A word-for-word copy of the line containing "We physically tested" and every following line to the end of the data below is all the answer should hold.

Stored data entries:
-- Opening Marker --

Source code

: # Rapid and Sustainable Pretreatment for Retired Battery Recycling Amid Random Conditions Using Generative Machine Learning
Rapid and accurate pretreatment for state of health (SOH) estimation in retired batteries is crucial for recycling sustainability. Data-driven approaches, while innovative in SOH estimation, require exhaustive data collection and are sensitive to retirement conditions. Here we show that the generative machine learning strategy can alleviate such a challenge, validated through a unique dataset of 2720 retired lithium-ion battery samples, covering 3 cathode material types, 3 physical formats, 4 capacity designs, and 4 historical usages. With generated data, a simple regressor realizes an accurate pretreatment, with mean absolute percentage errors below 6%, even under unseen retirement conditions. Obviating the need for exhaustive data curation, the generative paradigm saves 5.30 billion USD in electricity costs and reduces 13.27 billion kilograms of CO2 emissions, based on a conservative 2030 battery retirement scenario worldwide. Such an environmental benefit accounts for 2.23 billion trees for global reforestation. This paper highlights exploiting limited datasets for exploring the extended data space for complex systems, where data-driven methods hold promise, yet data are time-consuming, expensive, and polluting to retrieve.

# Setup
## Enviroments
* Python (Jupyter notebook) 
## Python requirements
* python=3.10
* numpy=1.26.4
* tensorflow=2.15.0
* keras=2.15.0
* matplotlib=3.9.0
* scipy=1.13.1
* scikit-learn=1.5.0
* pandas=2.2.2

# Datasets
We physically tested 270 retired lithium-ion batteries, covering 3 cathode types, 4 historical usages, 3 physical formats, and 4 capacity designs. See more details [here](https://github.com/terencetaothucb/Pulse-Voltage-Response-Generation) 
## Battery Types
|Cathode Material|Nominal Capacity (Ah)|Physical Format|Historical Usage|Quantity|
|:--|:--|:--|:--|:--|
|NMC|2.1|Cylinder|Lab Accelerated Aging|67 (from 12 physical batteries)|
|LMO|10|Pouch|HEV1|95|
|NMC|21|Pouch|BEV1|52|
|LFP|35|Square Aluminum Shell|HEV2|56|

-- Closing Marker --

Solved problem:
We physically tested 270 retired lithium-ion batteries, covering 3 cathode types, 4 historical usages, 3 physical formats, and 4 capacity designs. See more details [here](https://github.com/terencetaothucb/Pulse-Voltage-Response-Generation) 
## Battery Types
|Cathode Material|Nominal Capacity (Ah)|Physical Format|Historical Usage|Quantity|
|:--|:--|:--|:--|:--|
|NMC|2.1|Cylinder|Lab Accelerated Aging|67 (from 12 physical batteries)|
|LMO|10|Pouch|HEV1|95|
|NMC|21|Pouch|BEV1|52|
|LFP|35|Square Aluminum Shell|HEV2|56|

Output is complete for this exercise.